Data for review:
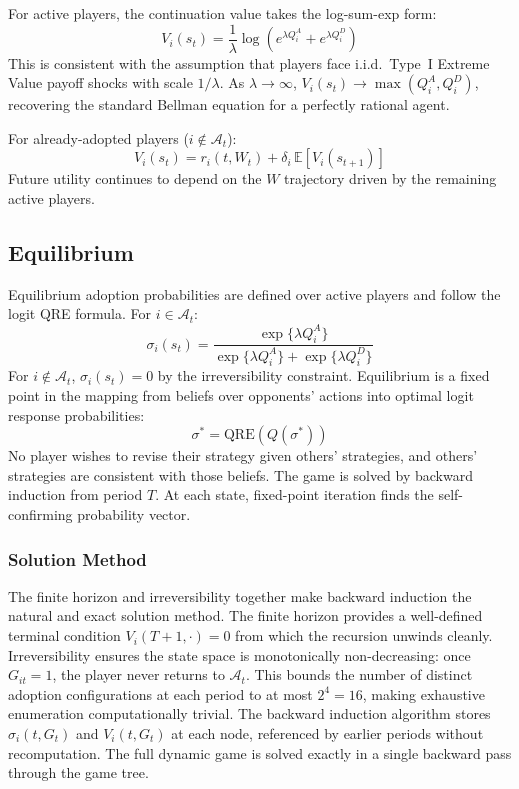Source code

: \documentclass[10pt,a4paper]{article}
\begin{document}
For active players, the continuation value takes the log-sum-exp form:
\[
V_i(s_t) = \frac{1}{\lambda} \log\!\left(e^{\lambda Q_i^A} + e^{\lambda Q_i^D}\right)
\]
This is consistent with the assumption that players face i.i.d.\ Type~I Extreme Value payoff
shocks with scale $1/\lambda$. As $\lambda \to \infty$, $V_i(s_t) \to \max(Q_i^A, Q_i^D)$,
recovering the standard Bellman equation for a perfectly rational agent.

For already-adopted players ($i \notin \mathcal{A}_t$):
\[
V_i(s_t) = r_i(t, W_t) + \delta_i\, \mathbb{E}[V_i(s_{t+1})]
\]
Future utility continues to depend on the $W$ trajectory driven by the remaining active players.

\needspace{12em}
\subsection*{Equilibrium}

Equilibrium adoption probabilities are defined over active players and follow the logit QRE
formula. For $i \in \mathcal{A}_t$:
\[
\sigma_i(s_t) = \frac{\exp\{\lambda Q_i^A\}}{\exp\{\lambda Q_i^A\} + \exp\{\lambda Q_i^D\}}
\]
For $i \notin \mathcal{A}_t$, $\sigma_i(s_t) = 0$ by the irreversibility constraint.
Equilibrium is a fixed point in the mapping from beliefs over opponents' actions into optimal
logit response probabilities:
\[
\sigma^* = \mathrm{QRE}(Q(\sigma^*))
\]
No player wishes to revise their strategy given others' strategies, and others' strategies are
consistent with those beliefs. The game is solved by backward induction from period $T$. At
each state, fixed-point iteration finds the self-confirming probability vector.

\subsubsection*{Solution Method}

The finite horizon and irreversibility together make backward induction the natural and exact
solution method. The finite horizon provides a well-defined terminal condition $V_i(T+1,\cdot)=0$
from which the recursion unwinds cleanly. Irreversibility ensures the state space is
monotonically non-decreasing: once $G_{it}=1$, the player never returns to $\mathcal{A}_t$.
This bounds the number of distinct adoption configurations at each period to at most $2^4 = 16$,
making exhaustive enumeration computationally trivial. The backward induction algorithm stores
$\sigma_i(t, G_t)$ and $V_i(t, G_t)$ at each node, referenced by earlier periods without
recomputation. The full dynamic game is solved exactly in a single backward pass through the
game tree.
\end{document}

Task goal: Please write out all the data again word for word, but not the pictures.

Expected answer:
Source code

: \documentclass[10pt,a4paper]{article}
\begin{document}
For active players, the continuation value takes the log-sum-exp form:
\[
V_i(s_t) = \frac{1}{\lambda} \log\!\left(e^{\lambda Q_i^A} + e^{\lambda Q_i^D}\right)
\]
This is consistent with the assumption that players face i.i.d.\ Type~I Extreme Value payoff
shocks with scale $1/\lambda$. As $\lambda \to \infty$, $V_i(s_t) \to \max(Q_i^A, Q_i^D)$,
recovering the standard Bellman equation for a perfectly rational agent.

For already-adopted players ($i \notin \mathcal{A}_t$):
\[
V_i(s_t) = r_i(t, W_t) + \delta_i\, \mathbb{E}[V_i(s_{t+1})]
\]
Future utility continues to depend on the $W$ trajectory driven by the remaining active players.

\needspace{12em}
\subsection*{Equilibrium}

Equilibrium adoption probabilities are defined over active players and follow the logit QRE
formula. For $i \in \mathcal{A}_t$:
\[
\sigma_i(s_t) = \frac{\exp\{\lambda Q_i^A\}}{\exp\{\lambda Q_i^A\} + \exp\{\lambda Q_i^D\}}
\]
For $i \notin \mathcal{A}_t$, $\sigma_i(s_t) = 0$ by the irreversibility constraint.
Equilibrium is a fixed point in the mapping from beliefs over opponents' actions into optimal
logit response probabilities:
\[
\sigma^* = \mathrm{QRE}(Q(\sigma^*))
\]
No player wishes to revise their strategy given others' strategies, and others' strategies are
consistent with those beliefs. The game is solved by backward induction from period $T$. At
each state, fixed-point iteration finds the self-confirming probability vector.

\subsubsection*{Solution Method}

The finite horizon and irreversibility together make backward induction the natural and exact
solution method. The finite horizon provides a well-defined terminal condition $V_i(T+1,\cdot)=0$
from which the recursion unwinds cleanly. Irreversibility ensures the state space is
monotonically non-decreasing: once $G_{it}=1$, the player never returns to $\mathcal{A}_t$.
This bounds the number of distinct adoption configurations at each period to at most $2^4 = 16$,
making exhaustive enumeration computationally trivial. The backward induction algorithm stores
$\sigma_i(t, G_t)$ and $V_i(t, G_t)$ at each node, referenced by earlier periods without
recomputation. The full dynamic game is solved exactly in a single backward pass through the
game tree.
\end{document}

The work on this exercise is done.